Nee totaal niet. Mijn ouders zijn ook niet gelovig maar ik had als kind een extreme fascinatie voor het geloof. Ik ging als zesjarig meisje tot mijn achtste in mijn eentje naar de kerk. Ik was geboeid door de verhalen uit de Bijbel. Zo’n brandende braamstruik is toch totaal iets anders dan Jip en Janneke. Ik vond ook de onrechtvaardigheid in sommige van die parabels uit de kinderbijbel zo aantrekkelijk, omdat het niet lijkt te kloppen. Het waren niet het soort verhalen die ik ergens anders hoorde. Ik had toen heel duidelijk het gevoel dat God bestond. Deze katholieke fase is wel weer vrij snel gestopt toen ik een keer uit logeren was bij familie en niet naar de kerk kon. Ik kreeg mijn oom zover dat hij me meenam naar een kapel zodat ik toch iets gedaan had die zondag. Later vertelde ik dat aan mijn godsdienstjuf. Zij zei dat een kapel toch niet hetzelfde was als de kerk, waarop ik dacht, ja komaan zeg! Ik doe hier los van mijn ongelovige familie mijn uiterste best om naar de kerk te gaan, dan is het één keer een kapel en dan is het niet goed! Toen ben ik er helemaal mee gestopt. Ik dacht als dit zó’n club is, hoef ik er niet bij te horen.
Ben jij je erg bewust van je sterfelijkheid?

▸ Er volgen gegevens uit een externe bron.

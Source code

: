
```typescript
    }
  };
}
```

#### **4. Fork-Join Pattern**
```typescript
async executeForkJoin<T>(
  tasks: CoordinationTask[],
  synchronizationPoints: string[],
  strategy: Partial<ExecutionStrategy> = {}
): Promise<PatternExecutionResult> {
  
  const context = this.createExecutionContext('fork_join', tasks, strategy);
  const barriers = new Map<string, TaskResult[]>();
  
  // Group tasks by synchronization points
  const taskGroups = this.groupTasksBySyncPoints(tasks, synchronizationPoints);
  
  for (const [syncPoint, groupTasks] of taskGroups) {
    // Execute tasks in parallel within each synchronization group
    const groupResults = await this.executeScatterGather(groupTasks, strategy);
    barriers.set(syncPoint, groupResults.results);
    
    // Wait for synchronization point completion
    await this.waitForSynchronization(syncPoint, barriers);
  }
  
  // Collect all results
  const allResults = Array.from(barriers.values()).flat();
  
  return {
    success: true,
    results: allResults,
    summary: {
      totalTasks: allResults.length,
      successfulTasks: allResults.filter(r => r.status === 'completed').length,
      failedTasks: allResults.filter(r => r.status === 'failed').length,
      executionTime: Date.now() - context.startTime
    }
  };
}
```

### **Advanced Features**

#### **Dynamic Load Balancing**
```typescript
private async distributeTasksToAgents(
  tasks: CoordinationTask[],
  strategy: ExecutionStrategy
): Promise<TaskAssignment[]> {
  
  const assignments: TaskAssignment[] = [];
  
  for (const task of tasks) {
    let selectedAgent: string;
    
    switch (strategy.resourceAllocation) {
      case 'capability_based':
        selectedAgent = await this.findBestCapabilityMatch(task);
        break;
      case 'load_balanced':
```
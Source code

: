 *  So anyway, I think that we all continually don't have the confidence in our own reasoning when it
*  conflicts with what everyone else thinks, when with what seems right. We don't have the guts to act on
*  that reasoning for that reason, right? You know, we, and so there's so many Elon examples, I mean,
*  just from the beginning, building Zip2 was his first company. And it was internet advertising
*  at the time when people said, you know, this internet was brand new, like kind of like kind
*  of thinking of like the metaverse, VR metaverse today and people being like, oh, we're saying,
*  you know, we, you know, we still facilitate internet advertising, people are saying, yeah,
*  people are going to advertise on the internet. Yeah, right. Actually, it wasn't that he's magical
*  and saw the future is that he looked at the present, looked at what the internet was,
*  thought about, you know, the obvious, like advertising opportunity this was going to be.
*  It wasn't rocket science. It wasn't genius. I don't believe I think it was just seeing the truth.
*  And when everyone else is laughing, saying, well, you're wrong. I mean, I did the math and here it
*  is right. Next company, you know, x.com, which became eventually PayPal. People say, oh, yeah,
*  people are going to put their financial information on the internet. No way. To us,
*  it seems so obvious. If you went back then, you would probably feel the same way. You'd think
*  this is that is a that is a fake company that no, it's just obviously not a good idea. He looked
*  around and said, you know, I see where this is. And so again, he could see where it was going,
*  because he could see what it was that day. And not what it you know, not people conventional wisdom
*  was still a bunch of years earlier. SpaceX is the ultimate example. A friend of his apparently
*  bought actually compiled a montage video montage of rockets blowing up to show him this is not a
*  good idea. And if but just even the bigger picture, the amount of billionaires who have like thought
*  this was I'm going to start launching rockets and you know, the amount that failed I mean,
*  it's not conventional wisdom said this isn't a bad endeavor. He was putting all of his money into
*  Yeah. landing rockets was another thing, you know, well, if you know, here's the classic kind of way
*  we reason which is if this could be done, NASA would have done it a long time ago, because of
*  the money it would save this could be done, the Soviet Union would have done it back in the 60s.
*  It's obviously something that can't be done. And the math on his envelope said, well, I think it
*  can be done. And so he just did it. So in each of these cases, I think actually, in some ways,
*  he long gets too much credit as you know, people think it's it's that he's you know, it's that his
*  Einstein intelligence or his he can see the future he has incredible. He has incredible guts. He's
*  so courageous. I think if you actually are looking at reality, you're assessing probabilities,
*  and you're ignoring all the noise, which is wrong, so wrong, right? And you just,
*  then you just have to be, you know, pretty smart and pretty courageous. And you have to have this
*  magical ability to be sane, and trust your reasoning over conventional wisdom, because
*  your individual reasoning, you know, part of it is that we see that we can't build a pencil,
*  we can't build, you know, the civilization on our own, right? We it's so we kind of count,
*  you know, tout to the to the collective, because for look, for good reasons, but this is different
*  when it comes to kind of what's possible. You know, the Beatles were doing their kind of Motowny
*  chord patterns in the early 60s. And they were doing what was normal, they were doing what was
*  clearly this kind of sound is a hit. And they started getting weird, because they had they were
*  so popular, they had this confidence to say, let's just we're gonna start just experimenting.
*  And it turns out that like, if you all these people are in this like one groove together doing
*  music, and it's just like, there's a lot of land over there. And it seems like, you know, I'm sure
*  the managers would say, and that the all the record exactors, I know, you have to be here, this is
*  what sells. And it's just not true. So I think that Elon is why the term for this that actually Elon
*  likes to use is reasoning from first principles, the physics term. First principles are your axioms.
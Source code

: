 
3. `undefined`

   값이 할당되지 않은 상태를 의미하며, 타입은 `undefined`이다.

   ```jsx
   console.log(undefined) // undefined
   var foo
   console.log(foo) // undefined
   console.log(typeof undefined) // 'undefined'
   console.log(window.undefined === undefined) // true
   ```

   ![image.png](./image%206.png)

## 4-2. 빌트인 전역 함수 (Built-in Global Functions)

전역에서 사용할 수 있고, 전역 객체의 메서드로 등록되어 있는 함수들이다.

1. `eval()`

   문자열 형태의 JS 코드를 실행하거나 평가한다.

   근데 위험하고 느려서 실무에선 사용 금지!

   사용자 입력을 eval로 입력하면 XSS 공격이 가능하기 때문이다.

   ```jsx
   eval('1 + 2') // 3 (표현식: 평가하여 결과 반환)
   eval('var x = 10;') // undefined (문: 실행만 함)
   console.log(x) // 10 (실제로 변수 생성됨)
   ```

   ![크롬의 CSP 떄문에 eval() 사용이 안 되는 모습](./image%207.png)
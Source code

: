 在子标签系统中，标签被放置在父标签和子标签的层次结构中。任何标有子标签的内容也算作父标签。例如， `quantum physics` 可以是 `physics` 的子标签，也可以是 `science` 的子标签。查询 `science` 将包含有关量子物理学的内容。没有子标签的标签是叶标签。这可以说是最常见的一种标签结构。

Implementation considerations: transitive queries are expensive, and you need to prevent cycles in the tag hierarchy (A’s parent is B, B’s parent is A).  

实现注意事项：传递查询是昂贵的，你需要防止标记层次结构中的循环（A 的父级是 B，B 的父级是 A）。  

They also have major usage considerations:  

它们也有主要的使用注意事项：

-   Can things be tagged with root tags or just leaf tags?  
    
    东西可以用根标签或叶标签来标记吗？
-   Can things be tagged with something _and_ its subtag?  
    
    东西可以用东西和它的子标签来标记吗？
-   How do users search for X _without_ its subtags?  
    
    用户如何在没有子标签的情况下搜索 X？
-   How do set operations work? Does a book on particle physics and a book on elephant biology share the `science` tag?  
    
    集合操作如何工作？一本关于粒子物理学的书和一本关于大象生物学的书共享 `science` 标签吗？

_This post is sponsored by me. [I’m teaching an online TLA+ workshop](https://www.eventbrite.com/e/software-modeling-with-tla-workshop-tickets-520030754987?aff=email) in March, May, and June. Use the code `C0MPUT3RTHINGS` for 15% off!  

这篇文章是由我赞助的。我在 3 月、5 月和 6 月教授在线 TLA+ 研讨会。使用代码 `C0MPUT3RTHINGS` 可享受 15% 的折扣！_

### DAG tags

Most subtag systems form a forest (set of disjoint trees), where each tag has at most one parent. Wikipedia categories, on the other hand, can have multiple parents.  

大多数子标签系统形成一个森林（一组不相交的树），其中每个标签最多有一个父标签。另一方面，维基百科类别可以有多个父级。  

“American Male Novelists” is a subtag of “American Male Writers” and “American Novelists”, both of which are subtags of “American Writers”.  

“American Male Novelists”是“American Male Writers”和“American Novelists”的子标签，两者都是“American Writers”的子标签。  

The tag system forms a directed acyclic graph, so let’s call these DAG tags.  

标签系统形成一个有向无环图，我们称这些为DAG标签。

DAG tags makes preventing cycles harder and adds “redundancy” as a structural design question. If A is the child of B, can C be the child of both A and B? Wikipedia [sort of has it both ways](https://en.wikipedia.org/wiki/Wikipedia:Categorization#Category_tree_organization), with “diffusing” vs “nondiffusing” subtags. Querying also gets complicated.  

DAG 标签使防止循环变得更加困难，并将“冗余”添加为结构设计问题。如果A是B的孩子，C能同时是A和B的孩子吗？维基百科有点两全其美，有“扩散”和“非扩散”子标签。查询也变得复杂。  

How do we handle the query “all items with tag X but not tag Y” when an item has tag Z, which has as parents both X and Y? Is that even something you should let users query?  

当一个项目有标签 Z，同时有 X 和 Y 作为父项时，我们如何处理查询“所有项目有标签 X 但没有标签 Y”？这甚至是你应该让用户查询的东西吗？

Dat is een gevoel dat steeds sterker geworden is en heel hard in Halleluja aan de basis ligt, de vergankelijkheid van alles, mijn eigen sterfelijkheid. Misschien is het ook een heel ordinair midlifecrisisgevoel. Ik ben nu 41, de meeste mensen in mijn familie zijn geen 70 geworden. Ik heb zo’n gevoel van over de helft te zijn. Het besef dat de tijd omgevlogen is, daar sta ik bij stil.